+++ Data for review +++

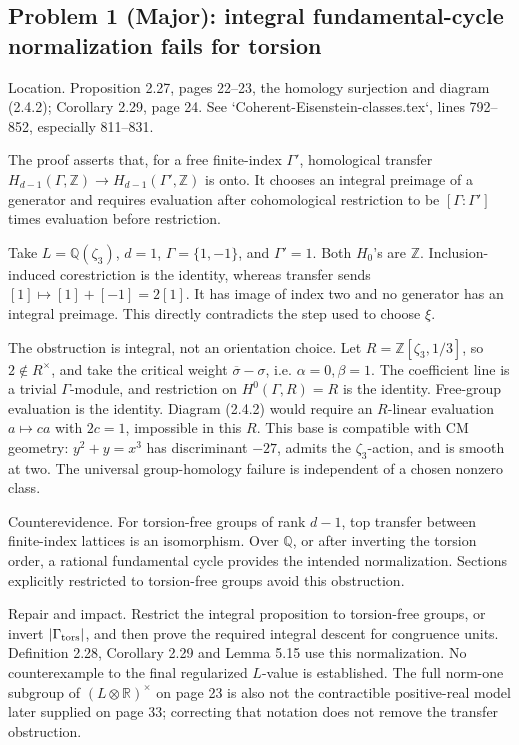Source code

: \documentclass[10pt]{article}
\begin{document}
\subsection*{Problem 1 (Major): integral fundamental-cycle normalization fails for torsion}
Location. Proposition 2.27, pages 22–23, the homology surjection and diagram (2.4.2); Corollary 2.29, page 24. See `Coherent-Eisenstein-classes.tex`, lines 792–852, especially 811–831.\par
The proof asserts that, for a free finite-index \(\Gamma'\), homological transfer \(H_{d-1}(\Gamma,\mathbb Z)\to H_{d-1}(\Gamma',\mathbb Z)\) is onto. It chooses an integral preimage of a generator and requires evaluation after cohomological restriction to be \([\Gamma:\Gamma']\) times evaluation before restriction.\par
Take \(L=\mathbb Q(\zeta_3)\), \(d=1\), \(\Gamma=\{1,-1\}\), and \(\Gamma'=1\). Both \(H_0\)’s are \(\mathbb Z\). Inclusion-induced corestriction is the identity, whereas transfer sends \([1]\mapsto[1]+[-1]=2[1]\). It has image of index two and no generator has an integral preimage. This directly contradicts the step used to choose \(\xi\).\par
The obstruction is integral, not an orientation choice. Let \(R=\mathbb Z[\zeta_3,1/3]\), so \(2\notin R^\times\), and take the critical weight \(\overline\sigma-\sigma\), i.e. \(\alpha=0,\beta=1\). The coefficient line is a trivial \(\Gamma\)-module, and restriction on \(H^0(\Gamma,R)=R\) is the identity. Free-group evaluation is the identity. Diagram (2.4.2) would require an \(R\)-linear evaluation \(a\mapsto ca\) with \(2c=1\), impossible in this \(R\). This base is compatible with CM geometry: \(y^2+y=x^3\) has discriminant \(-27\), admits the \(\zeta_3\)-action, and is smooth at two. The universal group-homology failure is independent of a chosen nonzero class.\par
Counterevidence. For torsion-free groups of rank \(d-1\), top transfer between finite-index lattices is an isomorphism. Over \(\mathbb Q\), or after inverting the torsion order, a rational fundamental cycle provides the intended normalization. Sections explicitly restricted to torsion-free groups avoid this obstruction.\par
Repair and impact. Restrict the integral proposition to torsion-free groups, or invert \(|\Gamma_{\rm tors}|\), and then prove the required integral descent for congruence units. Definition 2.28, Corollary 2.29 and Lemma 5.15 use this normalization. No counterexample to the final regularized \(L\)-value is established. The full norm-one subgroup of \((L\otimes\mathbb R)^\times\) on page 23 is also not the contractible positive-real model later supplied on page 33; correcting that notation does not remove the transfer obstruction.\par
\end{document}
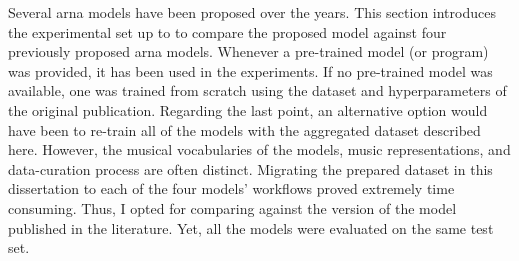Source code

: 
Several \gls{arna} models have been proposed over the years.
This section introduces the experimental set up to to
compare the proposed model against four previously proposed
\gls{arna} models. Whenever a pre-trained model (or program)
was provided, it has been used in the experiments. If no
pre-trained model was available, one was trained from
scratch using the dataset and hyperparameters of the
original publication. Regarding the last point, an
alternative option would have been to re-train all of the
models with the aggregated dataset described here. However,
the musical vocabularies of the models, music
representations, and data-curation process are often
distinct. Migrating the prepared dataset in this
dissertation to each of the four models' workflows proved
extremely time consuming. Thus, I opted for comparing
against the version of the model published in the
literature. Yet, all the models were evaluated on the same
test set.
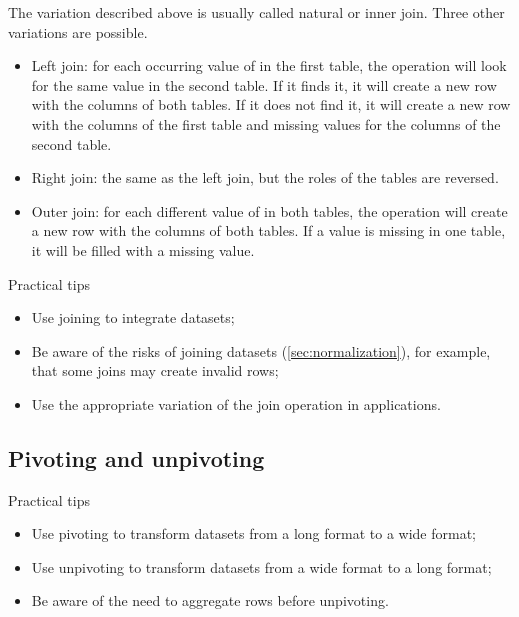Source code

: The variation described above is usually called natural or inner join.  Three other
variations are possible.
\begin{itemize}
  \item Left join: for each occurring value of  in the first table, the operation
    will look for the same value in the second table.  If it finds it, it will create a new
    row with the columns of both tables.  If it does not find it, it will create a new row
    with the columns of the first table and missing values for the columns of the second
    table.
  \item Right join: the same as the left join, but the roles of the tables are reversed.
  \item Outer join: for each different value of  in both tables, the operation
    will create a new row with the columns of both tables.  If a value is missing in one
    table, it will be filled with a missing value.
\end{itemize}

\begin{hlbox}{Practical tips}
  \begin{itemize}
    \item Use joining to integrate datasets;
    \item Be aware of the risks of joining datasets (\cref{sec:normalization}), for
      example, that some joins may create invalid rows;
    \item Use the appropriate variation of the join operation in applications.
  \end{itemize}
\end{hlbox}

\subsection{Pivoting and unpivoting}


\begin{hlbox}{Practical tips}
  \begin{itemize}
    \item Use pivoting to transform datasets from a long format to a wide format;
    \item Use unpivoting to transform datasets from a wide format to a long format;
    \item Be aware of the need to aggregate rows before unpivoting.
  \end{itemize}
\end{hlbox}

+++

Only the lines from the beginning of the listing up to and including the line with "Location. Proposition 2.27, pages" should appear in the reply, copied word for word and free of pictures.

■ Your solution
Source code

: \documentclass[10pt]{article}
\begin{document}
\subsection*{Problem 1 (Major): integral fundamental-cycle normalization fails for torsion}
Location. Proposition 2.27, pages 22–23, the homology surjection and diagram (2.4.2); Corollary 2.29, page 24. See `Coherent-Eisenstein-classes.tex`, lines 792–852, especially 811–831.\par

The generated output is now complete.